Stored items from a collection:
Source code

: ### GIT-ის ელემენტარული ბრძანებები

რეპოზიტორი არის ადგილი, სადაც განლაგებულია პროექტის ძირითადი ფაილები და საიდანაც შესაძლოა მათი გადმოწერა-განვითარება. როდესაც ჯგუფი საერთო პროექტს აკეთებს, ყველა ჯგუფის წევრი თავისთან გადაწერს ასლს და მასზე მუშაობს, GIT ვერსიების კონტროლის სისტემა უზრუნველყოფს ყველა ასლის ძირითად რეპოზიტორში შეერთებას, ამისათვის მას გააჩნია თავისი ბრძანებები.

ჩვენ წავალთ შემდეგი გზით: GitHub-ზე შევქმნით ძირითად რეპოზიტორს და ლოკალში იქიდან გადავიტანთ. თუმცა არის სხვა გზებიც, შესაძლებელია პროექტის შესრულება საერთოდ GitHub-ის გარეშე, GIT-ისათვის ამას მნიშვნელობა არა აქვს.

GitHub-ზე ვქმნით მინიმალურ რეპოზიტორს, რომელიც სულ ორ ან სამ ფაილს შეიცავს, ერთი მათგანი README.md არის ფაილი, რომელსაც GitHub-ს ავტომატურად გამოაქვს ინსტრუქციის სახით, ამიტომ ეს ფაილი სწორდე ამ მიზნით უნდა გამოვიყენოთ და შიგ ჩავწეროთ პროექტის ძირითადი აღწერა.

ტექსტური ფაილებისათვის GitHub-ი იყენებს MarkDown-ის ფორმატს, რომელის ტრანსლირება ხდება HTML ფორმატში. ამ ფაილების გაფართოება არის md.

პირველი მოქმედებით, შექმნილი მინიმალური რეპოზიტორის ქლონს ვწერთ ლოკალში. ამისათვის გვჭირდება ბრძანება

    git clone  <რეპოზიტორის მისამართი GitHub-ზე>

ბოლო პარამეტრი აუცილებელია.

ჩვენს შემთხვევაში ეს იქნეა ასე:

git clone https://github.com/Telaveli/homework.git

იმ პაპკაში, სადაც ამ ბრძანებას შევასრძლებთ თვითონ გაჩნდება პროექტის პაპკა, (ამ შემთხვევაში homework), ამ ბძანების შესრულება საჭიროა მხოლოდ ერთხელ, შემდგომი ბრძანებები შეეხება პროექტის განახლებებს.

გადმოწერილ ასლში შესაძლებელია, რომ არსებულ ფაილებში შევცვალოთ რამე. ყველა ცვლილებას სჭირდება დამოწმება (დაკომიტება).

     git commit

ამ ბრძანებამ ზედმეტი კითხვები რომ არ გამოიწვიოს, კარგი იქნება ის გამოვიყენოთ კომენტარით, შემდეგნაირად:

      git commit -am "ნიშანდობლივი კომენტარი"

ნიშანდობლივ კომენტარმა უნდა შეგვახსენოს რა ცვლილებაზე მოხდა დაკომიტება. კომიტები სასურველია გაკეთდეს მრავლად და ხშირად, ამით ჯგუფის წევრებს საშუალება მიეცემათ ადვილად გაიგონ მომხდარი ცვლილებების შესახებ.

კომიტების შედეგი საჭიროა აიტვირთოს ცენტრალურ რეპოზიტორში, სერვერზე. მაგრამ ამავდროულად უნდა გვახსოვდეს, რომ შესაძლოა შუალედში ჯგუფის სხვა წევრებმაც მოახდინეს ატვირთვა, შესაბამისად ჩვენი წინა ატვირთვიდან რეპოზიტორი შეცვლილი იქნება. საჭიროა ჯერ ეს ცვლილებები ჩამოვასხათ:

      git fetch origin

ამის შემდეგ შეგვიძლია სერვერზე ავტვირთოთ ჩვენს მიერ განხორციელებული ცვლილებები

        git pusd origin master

- PROBLEM DETAILS: Filter the records above for the string "შემთხვევაში" and copy each matching line.

- ANSWER BELOW:
ჩვენს შემთხვევაში ეს იქნეა ასე:
იმ პაპკაში, სადაც ამ ბრძანებას შევასრძლებთ თვითონ გაჩნდება პროექტის პაპკა, (ამ შემთხვევაში homework), ამ ბძანების შესრულება საჭიროა მხოლოდ ერთხელ, შემდგომი ბრძანებები შეეხება პროექტის განახლებებს.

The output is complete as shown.